- _Problem details_
Repeat the entries below word for word, though any picture in them should be dropped.

——

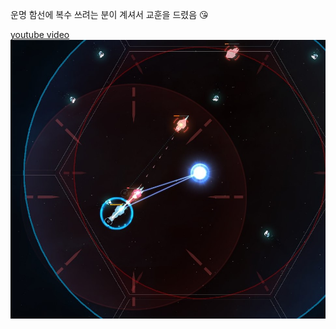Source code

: 운명 함선에 복수 쓰려는 분이 계셔서 교훈을 드렸음 :kissing_heart:  

[youtube video](https://www.youtube.com/watch?v=VhcXbJYl2E4)  
![](../assets/20210102_Destiny_vs_Vengeance.jpg)  
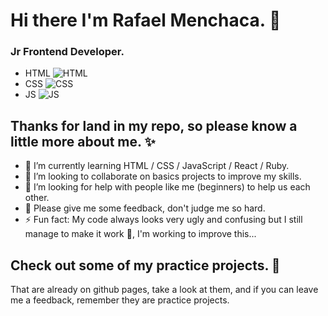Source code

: # Hi there I'm Rafael Menchaca. 👋
### Jr Frontend Developer. 
 - HTML ![HTML](https://res.cloudinary.com/dxw0z7q5k/image/upload/v1632034052/html14_hffzie.png)
 - CSS  ![CSS](https://res.cloudinary.com/dxw0z7q5k/image/upload/v1632034294/css-14_a6yygz.png)
 - JS   ![JS](https://res.cloudinary.com/dxw0z7q5k/image/upload/v1632034295/image18_ygkuvh.png)

## **Thanks for land in my repo, so please know a little more about me.** ✨ 

- 🌱 I’m currently learning HTML / CSS / JavaScript / React / Ruby.
- 👯 I’m looking to collaborate on basics projects to improve my skills.
- 🤔 I’m looking for help with people like me (beginners) to help us each other.
- 💬 Please give me some feedback, don't judge me so hard.
- ⚡ Fun fact: My code always looks very ugly and confusing but I still manage to make it work 🤣, I'm working to improve this...

<!-- - 📫 How to reach me: ...
- 😄 Pronouns: ...
- 🔭 I’m currently working...
 -->
## Check out some of my practice projects. 📃
That are already on github pages, take a look at them, and if you can leave me a feedback, remember they are practice projects.


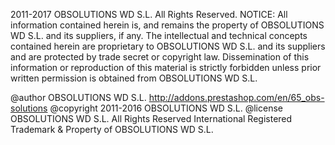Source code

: 2011-2017 OBSOLUTIONS WD S.L. All Rights Reserved.
NOTICE:  All information contained herein is, and remains
the property of OBSOLUTIONS WD S.L. and its suppliers,
if any.  The intellectual and technical concepts contained
herein are proprietary to OBSOLUTIONS WD S.L.
and its suppliers and are protected by trade secret or copyright law.
Dissemination of this information or reproduction of this material
is strictly forbidden unless prior written permission is obtained
from OBSOLUTIONS WD S.L.

 @author    OBSOLUTIONS WD S.L. <http://addons.prestashop.com/en/65_obs-solutions>
 @copyright 2011-2016 OBSOLUTIONS WD S.L.
 @license   OBSOLUTIONS WD S.L. All Rights Reserved
 International Registered Trademark & Property of OBSOLUTIONS WD S.L.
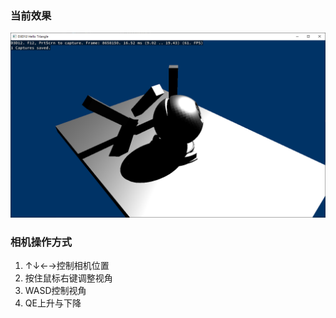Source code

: ### 当前效果
![img](README_img/2021425-101615.png)
### 相机操作方式
1. ↑↓←→控制相机位置
2. 按住鼠标右键调整视角
3. WASD控制视角
4. QE上升与下降
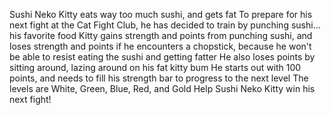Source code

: Sushi Neko Kitty eats way too much sushi, and gets fat
To prepare for his next fight at the Cat Fight Club, he has decided to train by punching sushi... his favorite food
Kitty gains strength and points from punching sushi, and loses strength and points if he encounters a chopstick, because he won't be able to resist eating the sushi and getting fatter
He also loses points by sitting around, lazing around on his fat kitty bum
He starts out with 100 points, and needs to fill his strength bar to progress to the next level
The levels are White, Green, Blue, Red, and Gold
Help Sushi Neko Kitty win his next fight!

——

- _Result below_
Source code

: 운명 함선에 복수 쓰려는 분이 계셔서 교훈을 드렸음 :kissing_heart:  

[youtube video](https://www.youtube.com/watch?v=VhcXbJYl2E4)  
![](../assets/20210102_Destiny_vs_Vengeance.jpg)  
Source code

: # Hi there I'm Rafael Menchaca. 👋
### Jr Frontend Developer. 
 - HTML ![HTML](https://res.cloudinary.com/dxw0z7q5k/image/upload/v1632034052/html14_hffzie.png)
 - CSS  ![CSS](https://res.cloudinary.com/dxw0z7q5k/image/upload/v1632034294/css-14_a6yygz.png)
 - JS   ![JS](https://res.cloudinary.com/dxw0z7q5k/image/upload/v1632034295/image18_ygkuvh.png)

## **Thanks for land in my repo, so please know a little more about me.** ✨ 

- 🌱 I’m currently learning HTML / CSS / JavaScript / React / Ruby.
- 👯 I’m looking to collaborate on basics projects to improve my skills.
- 🤔 I’m looking for help with people like me (beginners) to help us each other.
- 💬 Please give me some feedback, don't judge me so hard.
- ⚡ Fun fact: My code always looks very ugly and confusing but I still manage to make it work 🤣, I'm working to improve this...

<!-- - 📫 How to reach me: ...
- 😄 Pronouns: ...
- 🔭 I’m currently working...
 -->
## Check out some of my practice projects. 📃
That are already on github pages, take a look at them, and if you can leave me a feedback, remember they are practice projects.


Source code

: 2011-2017 OBSOLUTIONS WD S.L. All Rights Reserved.
NOTICE:  All information contained herein is, and remains
the property of OBSOLUTIONS WD S.L. and its suppliers,
if any.  The intellectual and technical concepts contained
herein are proprietary to OBSOLUTIONS WD S.L.
and its suppliers and are protected by trade secret or copyright law.
Dissemination of this information or reproduction of this material
is strictly forbidden unless prior written permission is obtained
from OBSOLUTIONS WD S.L.

 @author    OBSOLUTIONS WD S.L. <http://addons.prestashop.com/en/65_obs-solutions>
 @copyright 2011-2016 OBSOLUTIONS WD S.L.
 @license   OBSOLUTIONS WD S.L. All Rights Reserved
 International Registered Trademark & Property of OBSOLUTIONS WD S.L.
Source code

: ### 当前效果
![img](README_img/2021425-101615.png)
### 相机操作方式
1. ↑↓←→控制相机位置
2. 按住鼠标右键调整视角
3. WASD控制视角
4. QE上升与下降
Source code

: Sushi Neko Kitty eats way too much sushi, and gets fat
To prepare for his next fight at the Cat Fight Club, he has decided to train by punching sushi... his favorite food
Kitty gains strength and points from punching sushi, and loses strength and points if he encounters a chopstick, because he won't be able to resist eating the sushi and getting fatter
He also loses points by sitting around, lazing around on his fat kitty bum
He starts out with 100 points, and needs to fill his strength bar to progress to the next level
The levels are White, Green, Blue, Red, and Gold
Help Sushi Neko Kitty win his next fight!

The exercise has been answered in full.